*** Records to process Section Begins ***

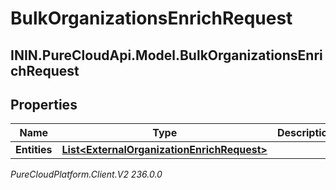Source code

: # BulkOrganizationsEnrichRequest

## ININ.PureCloudApi.Model.BulkOrganizationsEnrichRequest

## Properties

|Name | Type | Description | Notes|
|------------ | ------------- | ------------- | -------------|
| **Entities** | [**List&lt;ExternalOrganizationEnrichRequest&gt;**](ExternalOrganizationEnrichRequest) |  | [optional] |



_PureCloudPlatform.Client.V2 236.0.0_
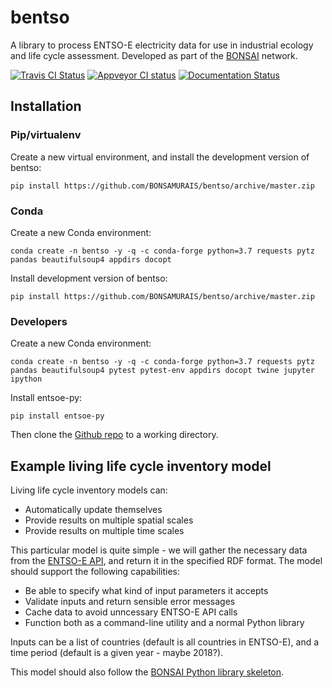 # bentso

A library to process ENTSO-E electricity data for use in industrial ecology and life cycle assessment. Developed as part of the [BONSAI](https://bonsai.uno/) network.

[![Travis CI Status](https://travis-ci.org/BONSAMURAIS/bentso.svg?branch=master)](https://travis-ci.org/BONSAMURAIS/bentso) [![Appveyor CI status](https://ci.appveyor.com/api/projects/status/2fol87o7el4humq9?svg=true)](https://ci.appveyor.com/project/cmutel/bentso) [![Documentation Status](https://readthedocs.org/projects/bentso/badge/?version=latest)](https://bentso.readthedocs.io/en/latest/?badge=latest)

## Installation

### Pip/virtualenv

Create a new virtual environment, and install the development version of bentso:

    pip install https://github.com/BONSAMURAIS/bentso/archive/master.zip

### Conda

Create a new Conda environment:

    conda create -n bentso -y -q -c conda-forge python=3.7 requests pytz pandas beautifulsoup4 appdirs docopt

Install development version of bentso:

    pip install https://github.com/BONSAMURAIS/bentso/archive/master.zip

### Developers

Create a new Conda environment:

    conda create -n bentso -y -q -c conda-forge python=3.7 requests pytz pandas beautifulsoup4 pytest pytest-env appdirs docopt twine jupyter ipython

Install entsoe-py:

    pip install entsoe-py

Then clone the [Github repo](https://github.com/BONSAMURAIS/bentso) to a working directory.

## Example living life cycle inventory model

Living life cycle inventory models can:

* Automatically update themselves
* Provide results on multiple spatial scales
* Provide results on multiple time scales

This particular model is quite simple - we will gather the necessary data from the [ENTSO-E API](https://github.com/BONSAMURAIS/hackathon-2019),
and return it in the specified RDF format. The model should support the following capabilities:

* Be able to specify what kind of input parameters it accepts
* Validate inputs and return sensible error messages
* Cache data to avoid unncessary ENTSO-E API calls
* Function both as a command-line utility and a normal Python library

Inputs can be a list of countries (default is all countries in ENTSO-E), and a time period (default is a given year - maybe 2018?).

This model should also follow the [BONSAI Python library skeleton](https://github.com/BONSAMURAIS/python-skeleton).
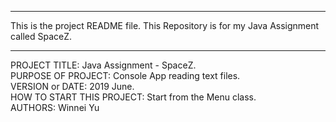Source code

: ------------------------------------------------------------------------
This is the project README file. This Repository is for my Java Assignment called SpaceZ.<br>

------------------------------------------------------------------------

PROJECT TITLE: Java Assignment - SpaceZ. <br>
PURPOSE OF PROJECT: Console App reading text files.<br>
VERSION or DATE: 2019 June.<br>
HOW TO START THIS PROJECT: Start from the Menu class.<br>
AUTHORS: Winnei Yu

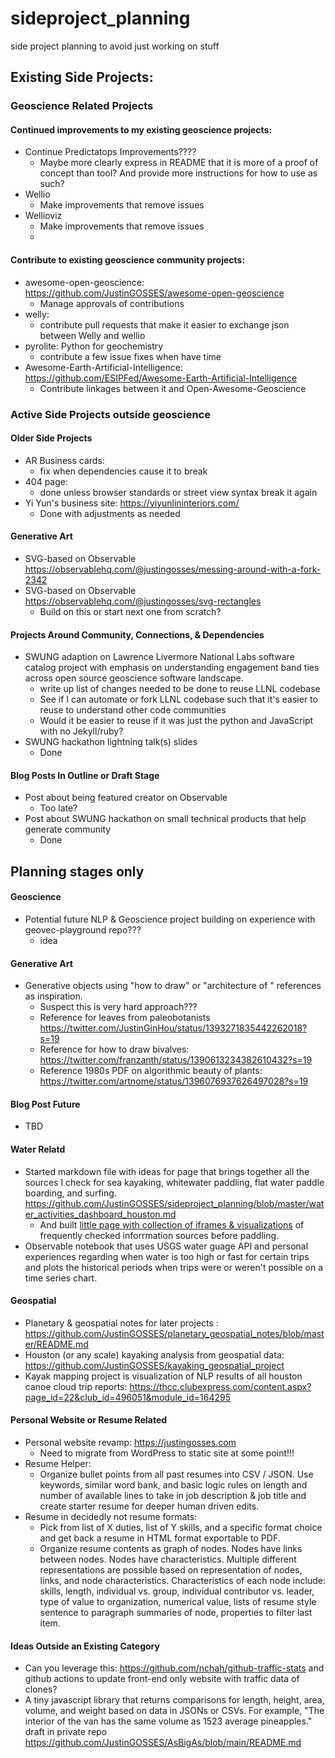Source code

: # sideproject_planning
side project planning to avoid just working on stuff

## Existing Side Projects:
### Geoscience Related Projects
#### Continued improvements to my existing geoscience projects:
- Continue Predictatops Improvements????
  - Maybe more clearly express in README that it is more of a proof of concept than tool? And provide more instructions for how to use as such?
- Wellio
  - Make improvements that remove issues
- Wellioviz
  - Make improvements that remove issues
  - 
#### Contribute to existing geoscience community projects:
- awesome-open-geoscience: https://github.com/JustinGOSSES/awesome-open-geoscience
  - Manage approvals of contributions
- welly:
  - contribute pull requests that make it easier to exchange json between Welly and wellio
- pyrolite: Python for geochemistry
  - contribute a few issue fixes when have time
- Awesome-Earth-Artificial-Intelligence:  https://github.com/ESIPFed/Awesome-Earth-Artificial-Intelligence
  - Contribute linkages between it and Open-Awesome-Geoscience

### Active Side Projects outside geoscience
#### Older Side Projects
- AR Business cards:
  - fix when dependencies cause it to break
- 404 page: 
  - done unless browser standards or street view syntax break it again
- Yi Yun's business site: https://yiyunlininteriors.com/
  - Done with adjustments as needed

#### Generative Art
- SVG-based on Observable https://observablehq.com/@justingosses/messing-around-with-a-fork-2342
- SVG-based on Observable https://observablehq.com/@justingosses/svg-rectangles
  - Build on this or start next one from scratch?

#### Projects Around Community, Connections, & Dependencies
- SWUNG adaption on Lawrence Livermore National Labs software catalog project with emphasis on understanding engagement band ties across open source geoscience software landscape.
  - write up list of changes needed to be done to reuse LLNL codebase
  - See if I can automate or fork LLNL codebase such that it's easier to reuse to understand other code communities
  - Would it be easier to reuse if it was just the python and JavaScript with no Jekyll/ruby?
- SWUNG hackathon lightning talk(s) slides
  - Done

#### Blog Posts In Outline or Draft Stage
- Post about being featured creator on Observable
  - Too late?
- Post about SWUNG hackathon on small technical products that help generate community
    - Done

## Planning stages only
#### Geoscience
- Potential future NLP & Geoscience project building on experience with geovec-playground repo???
  - idea

#### Generative Art 
- Generative objects using "how to draw" or "architecture of " references as inspiration. 
  - Suspect this is very hard approach???
  - Reference for leaves from paleobotanists https://twitter.com/JustinGinHou/status/1393271835442262018?s=19
  - Reference for how to draw bivalves: https://twitter.com/franzanth/status/1390613234382610432?s=19
  - Reference 1980s PDF on algorithmic beauty of plants: https://twitter.com/artnome/status/1396076937626497028?s=19

#### Blog Post Future
 - TBD

#### Water Relatd
- Started markdown file with ideas for page that brings together all the sources I check for sea kayaking, whitewater paddling, flat water paddle boarding, and surfing. <a href="https://github.com/JustinGOSSES/sideproject_planning/blob/master/water_activities_dashboard_houston.md">https://github.com/JustinGOSSES/sideproject_planning/blob/master/water_activities_dashboard_houston.md</a>
  - And built <a href="https://github.com/JustinGOSSES/water_check_houston">little page with collection of iframes & visualizations</a> of frequently checked inforrmation sources before paddling.
- Observable notebook that uses USGS water guage API and personal experiences regarding when water is too high or fast for certain trips and plots the historical periods when trips were or weren't possible on a time series chart. 

#### Geospatial
- Planetary & geospatial notes for later projects : https://github.com/JustinGOSSES/planetary_geospatial_notes/blob/master/README.md
- Houston (or any scale) kayaking analysis from geospatial data: https://github.com/JustinGOSSES/kayaking_geospatial_project
- Kayak mapping project is visualization of NLP results of all houston canoe cloud trip reports: https://thcc.clubexpress.com/content.aspx?page_id=22&club_id=496051&module_id=164295

#### Personal Website or Resume Related 
- Personal website revamp: https://justingosses.com
  - Need to migrate from WordPress to static site at some point!!!
- Resume Helper:
  - Organize bullet points from all past resumes into CSV / JSON. Use keywords, similar word bank, and basic logic rules on length and number of available lines to take in job description & job title and create starter resume for deeper human driven edits.
- Resume in decidedly not resume formats: 
  - Pick from list of X duties, list of Y skills, and a specific format choice and get back a resume in HTML format exportable to PDF.
  - Organize resume contents as graph of nodes. Nodes have links between nodes. Nodes have characteristics. Multiple different representations are possible based on representation of nodes, links, and node characteristics. Characteristics of each node include: skills, length, individual vs. group, individual contributor vs. leader, type of value to organization, numerical value, lists of resume style sentence to paragraph summaries of node, properties to filter last item.

#### Ideas Outside an Existing Category
- Can you leverage this: https://github.com/nchah/github-traffic-stats and github actions to update front-end only website with traffic data of clones?
- A tiny javascript library that returns comparisons for length, height, area, volume, and weight based on data in JSONs or CSVs. For example, "The interior of the van has the same volume as 1523 average pineapples." draft in private repo https://github.com/JustinGOSSES/AsBigAs/blob/main/README.md
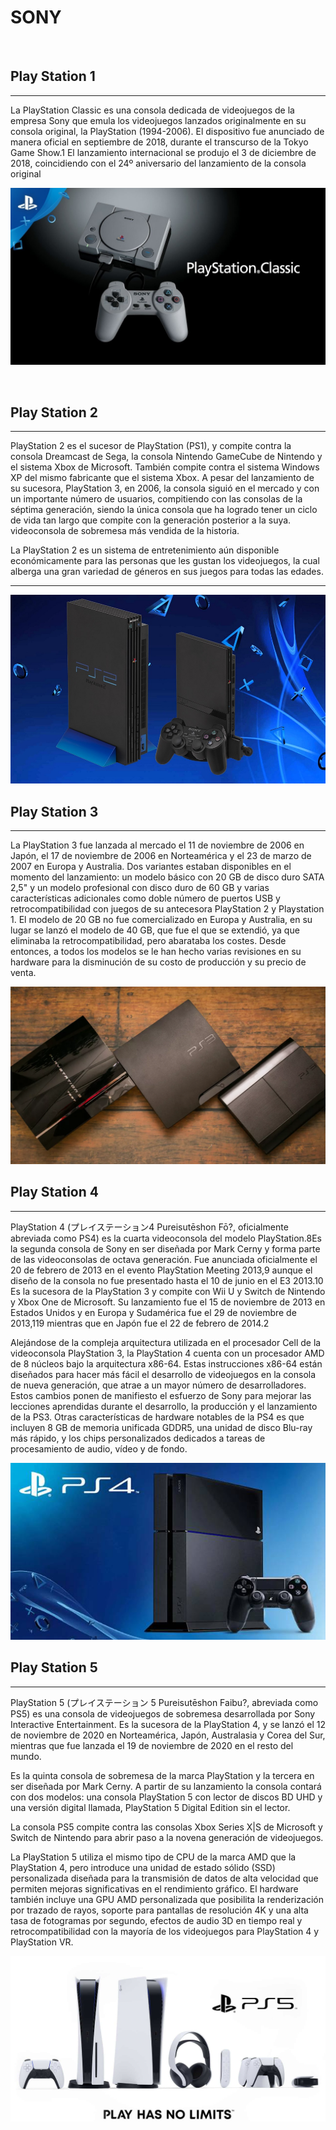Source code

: # SONY

<br>

## Play Station 1
<hr>

La PlayStation Classic es una consola dedicada de videojuegos de la empresa Sony que emula los videojuegos lanzados originalmente en su consola original, la PlayStation (1994-2006). El dispositivo fue anunciado de manera oficial en septiembre de 2018, durante el transcurso de la Tokyo Game Show.1​ El lanzamiento internacional se produjo el 3 de diciembre de 2018, coincidiendo con el 24º aniversario del lanzamiento de la consola original 

![psclassic](img/psclassic.jpg)

<br>

## Play Station 2
<hr>


PlayStation 2 es el sucesor de PlayStation (PS1), y compite contra la consola Dreamcast de Sega, la consola Nintendo GameCube de Nintendo y el sistema Xbox de Microsoft. También compite contra el sistema Windows XP del mismo fabricante que el sistema Xbox. A pesar del lanzamiento de su sucesora, PlayStation 3, en 2006, la consola siguió en el mercado y con un importante número de usuarios, compitiendo con las consolas de la séptima generación, siendo la única consola que ha logrado tener un ciclo de vida tan largo que compite con la generación posterior a la suya. videoconsola de sobremesa más vendida de la historia.

La PlayStation 2 es un sistema de entretenimiento aún disponible económicamente para las personas que les gustan los videojuegos, la cual alberga una gran variedad de géneros en sus juegos para todas las edades. 
***
![ps2](img/ps2.jpg)


## Play Station 3
<hr>

La PlayStation 3 fue lanzada al mercado el 11 de noviembre de 2006 en Japón, el 17 de noviembre de 2006 en Norteamérica y el 23 de marzo de 2007 en Europa y Australia. Dos variantes estaban disponibles en el momento del lanzamiento: un modelo básico con 20 GB de disco duro SATA 2,5" y un modelo profesional con disco duro de 60 GB y varias características adicionales como doble número de puertos USB y retrocompatibilidad con juegos de su antecesora PlayStation 2 y Playstation 1. El modelo de 20 GB no fue comercializado en Europa y Australia, en su lugar se lanzó el modelo de 40 GB, que fue el que se extendió, ya que eliminaba la retrocompatibilidad, pero abarataba los costes. Desde entonces, a todos los modelos se le han hecho varias revisiones en su hardware para la disminución de su costo de producción y su precio de venta.

![ps3](img/ps3.jpg)

## Play Station 4
<hr>

PlayStation 4 (プレイステーション4 Pureisutēshon Fō?, oficialmente abreviada como PS4) es la cuarta videoconsola del modelo PlayStation.8​ Es la segunda consola de Sony en ser diseñada por Mark Cerny y forma parte de las videoconsolas de octava generación. Fue anunciada oficialmente el 20 de febrero de 2013 en el evento PlayStation Meeting 2013,9​ aunque el diseño de la consola no fue presentado hasta el 10 de junio en el E3 2013.10​ Es la sucesora de la PlayStation 3 y compite con Wii U y Switch de Nintendo y Xbox One de Microsoft. Su lanzamiento fue el 15 de noviembre de 2013 en Estados Unidos y en Europa y Sudamérica fue el 29 de noviembre de 2013,11​9​ mientras que en Japón fue el 22 de febrero de 2014.2​

Alejándose de la compleja arquitectura utilizada en el procesador Cell de la videoconsola PlayStation 3, la PlayStation 4 cuenta con un procesador AMD de 8 núcleos bajo la arquitectura x86-64. Estas instrucciones x86-64 están diseñados para hacer más fácil el desarrollo de videojuegos en la consola de nueva generación, que atrae a un mayor número de desarrolladores. Estos cambios ponen de manifiesto el esfuerzo de Sony para mejorar las lecciones aprendidas durante el desarrollo, la producción y el lanzamiento de la PS3. Otras características de hardware notables de la PS4 es que incluyen 8 GB de memoria unificada GDDR5, una unidad de disco Blu-ray más rápido, y los chips personalizados dedicados a tareas de procesamiento de audio, vídeo y de fondo. 

![ps4](img/ps4.jpg)





## Play Station 5
<hr>

PlayStation 5 (プレイステーション 5 Pureisutēshon Faibu?, abreviada como PS5) es una consola de videojuegos de sobremesa desarrollada por Sony Interactive Entertainment. Es la sucesora de la PlayStation 4, y se lanzó el 12 de noviembre de 2020 en Norteamérica, Japón, Australasia y Corea del Sur, mientras que fue lanzada el 19 de noviembre de 2020 en el resto del mundo.

Es la quinta consola de sobremesa de la marca PlayStation y la tercera en ser diseñada por Mark Cerny. A partir de su lanzamiento la consola contará con dos modelos: una consola PlayStation 5 con lector de discos BD UHD y una versión digital llamada, PlayStation 5 Digital Edition sin el lector.

La consola PS5 compite contra las consolas Xbox Series X|S de Microsoft y Switch de Nintendo para abrir paso a la novena generación de videojuegos.

La PlayStation 5 utiliza el mismo tipo de CPU de la marca AMD que la PlayStation 4, pero introduce una unidad de estado sólido (SSD) personalizada diseñada para la transmisión de datos de alta velocidad que permiten mejoras significativas en el rendimiento gráfico. El hardware también incluye una GPU AMD personalizada que posibilita la renderización por trazado de rayos, soporte para pantallas de resolución 4K y una alta tasa de fotogramas por segundo, efectos de audio 3D en tiempo real y retrocompatibilidad con la mayoría de los videojuegos para PlayStation 4 y PlayStation VR. 



![ps5](img/ps5.jpg)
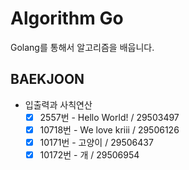 # Algorithm Go
Golang를 통해서 알고리즘을 배웁니다.

## BAEKJOON
- 입출력과 사칙연산
     - [X] 2557번 - Hello World! / 29503497
     - [X] 10718번 - We love kriii / 29506126
     - [X] 10171번 - 고양이 / 29506437
     - [X] 10172번 - 개 / 29506954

*** Records to process Section Ends ***

# [Exercise]
Taking the records above, retype every line from the one with "- Reference for how" down to the one with "- Pick from", exactly and with nothing else.

# [Task answer]
  - Reference for how to draw bivalves: https://twitter.com/franzanth/status/1390613234382610432?s=19
  - Reference 1980s PDF on algorithmic beauty of plants: https://twitter.com/artnome/status/1396076937626497028?s=19

#### Blog Post Future
 - TBD

#### Water Relatd
- Started markdown file with ideas for page that brings together all the sources I check for sea kayaking, whitewater paddling, flat water paddle boarding, and surfing. <a href="https://github.com/JustinGOSSES/sideproject_planning/blob/master/water_activities_dashboard_houston.md">https://github.com/JustinGOSSES/sideproject_planning/blob/master/water_activities_dashboard_houston.md</a>
  - And built <a href="https://github.com/JustinGOSSES/water_check_houston">little page with collection of iframes & visualizations</a> of frequently checked inforrmation sources before paddling.
- Observable notebook that uses USGS water guage API and personal experiences regarding when water is too high or fast for certain trips and plots the historical periods when trips were or weren't possible on a time series chart. 

#### Geospatial
- Planetary & geospatial notes for later projects : https://github.com/JustinGOSSES/planetary_geospatial_notes/blob/master/README.md
- Houston (or any scale) kayaking analysis from geospatial data: https://github.com/JustinGOSSES/kayaking_geospatial_project
- Kayak mapping project is visualization of NLP results of all houston canoe cloud trip reports: https://thcc.clubexpress.com/content.aspx?page_id=22&club_id=496051&module_id=164295

#### Personal Website or Resume Related 
- Personal website revamp: https://justingosses.com
  - Need to migrate from WordPress to static site at some point!!!
- Resume Helper:
  - Organize bullet points from all past resumes into CSV / JSON. Use keywords, similar word bank, and basic logic rules on length and number of available lines to take in job description & job title and create starter resume for deeper human driven edits.
- Resume in decidedly not resume formats: 
  - Pick from list of X duties, list of Y skills, and a specific format choice and get back a resume in HTML format exportable to PDF.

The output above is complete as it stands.